North Korean hackers mix code from proven malware campaigns to avoid detection

North Korean threat actors behind two major macOS-targeting malware strains of 2023 — RustBucket and KandyKorn — have been found mixing the elements of these disparate attacks to evade detection, according to a SentinelOne study.

The new technique leverages the RustBucket dropper, SwiftLoader, to deliver the KandyKorn remote access trojan (RAT) payload.

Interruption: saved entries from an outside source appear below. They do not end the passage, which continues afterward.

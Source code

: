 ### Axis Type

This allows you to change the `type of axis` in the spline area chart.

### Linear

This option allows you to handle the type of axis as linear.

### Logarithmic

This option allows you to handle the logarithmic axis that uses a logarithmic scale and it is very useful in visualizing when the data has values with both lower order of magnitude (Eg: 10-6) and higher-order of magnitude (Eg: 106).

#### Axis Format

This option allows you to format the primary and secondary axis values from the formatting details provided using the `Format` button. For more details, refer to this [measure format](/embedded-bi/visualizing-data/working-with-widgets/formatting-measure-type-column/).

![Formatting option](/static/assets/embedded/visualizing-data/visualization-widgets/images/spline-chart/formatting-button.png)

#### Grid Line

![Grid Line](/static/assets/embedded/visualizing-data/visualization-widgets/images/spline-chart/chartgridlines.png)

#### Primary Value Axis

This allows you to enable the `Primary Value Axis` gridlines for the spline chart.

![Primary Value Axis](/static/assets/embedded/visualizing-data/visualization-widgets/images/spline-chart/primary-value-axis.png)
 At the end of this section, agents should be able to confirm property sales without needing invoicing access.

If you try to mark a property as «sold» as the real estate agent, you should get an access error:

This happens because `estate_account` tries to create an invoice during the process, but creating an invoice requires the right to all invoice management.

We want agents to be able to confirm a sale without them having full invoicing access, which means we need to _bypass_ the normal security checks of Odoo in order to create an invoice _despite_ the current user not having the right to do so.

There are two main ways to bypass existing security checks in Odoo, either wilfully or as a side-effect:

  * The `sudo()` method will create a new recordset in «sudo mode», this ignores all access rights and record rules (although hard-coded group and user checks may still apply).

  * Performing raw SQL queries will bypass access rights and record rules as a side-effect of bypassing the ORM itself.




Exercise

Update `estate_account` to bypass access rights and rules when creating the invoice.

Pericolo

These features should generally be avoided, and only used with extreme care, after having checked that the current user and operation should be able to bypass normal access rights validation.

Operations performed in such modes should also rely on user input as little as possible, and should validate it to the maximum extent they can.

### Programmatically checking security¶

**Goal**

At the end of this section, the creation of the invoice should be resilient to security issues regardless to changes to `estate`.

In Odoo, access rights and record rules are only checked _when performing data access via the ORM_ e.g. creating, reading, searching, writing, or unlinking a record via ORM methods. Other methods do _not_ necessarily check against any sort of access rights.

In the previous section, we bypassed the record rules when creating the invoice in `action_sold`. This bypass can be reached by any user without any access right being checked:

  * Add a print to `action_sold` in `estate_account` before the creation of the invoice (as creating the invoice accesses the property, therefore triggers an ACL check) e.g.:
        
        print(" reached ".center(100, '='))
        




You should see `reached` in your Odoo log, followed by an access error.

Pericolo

“We provide the first clues that RustBucket droppers and KandyKorn payloads are likely being shared as part of the same infection chain,” SentinelOne said in a blog post on the findings. “Our analysis corroborates findings from other researchers that North Korean-linked threat actors’ tendency to reuse shared infrastructure affords us the opportunity to widen our understanding of their activity and discover fresh indicators of compromise.”

SentinelOne also noted the use of a late-stage RustBucket payload ObjCShellz, another macOS-specific malware for executing simple shell commands from a remote C2.

Shared infrastructure for obfuscation

Recent studies have indicated overlaps in tools and techniques used by different North Korean hacker groups, as also corroborated by a recent Mandiant report on the current state of North Korean cybersecurity structure.

“While different threat groups share tooling and code, North Korean threat activity continues to adapt and change to build tailored malware for different platforms, including Linux and macOS,” Mandiant said in the report.

The obfuscation technique observed by SentinelOne is in line with this, having combined the dropper module of RustBucket, an activity cluster linked to the Lazarus Group first observed in May, to deliver the KandyKorn RAT payload, first reported by Elastic Security Labs earlier this month.

The RustBucket campaign uses a backdoored PDF viewer, SwiftLoader, to read a lure document sent to users. While victims viewed the lure, SwiftLoader retrieved and executed a further stage malware written in the Rust language.

KandyKorn, on the other hand, is a multiphase campaign aimed at blockchain engineers working on a cryptocurrency exchange platform. The miscreants employed Python scripts to deploy malware, seizing control of the host’s Discord application, and then introducing a backdoor RAT coded in C++, referred to as “KandyKorn.”

The shared infrastructure allows the attackers to use SwiftLoader for installing HLoader, a payload targeted at Discord application that enables persistence through frequent launches of the application, thereby evading detection. Additionally, SentinelOne found traces of ObjCShellz as a later-stage payload written in Objective-C to maintain persistent remote access.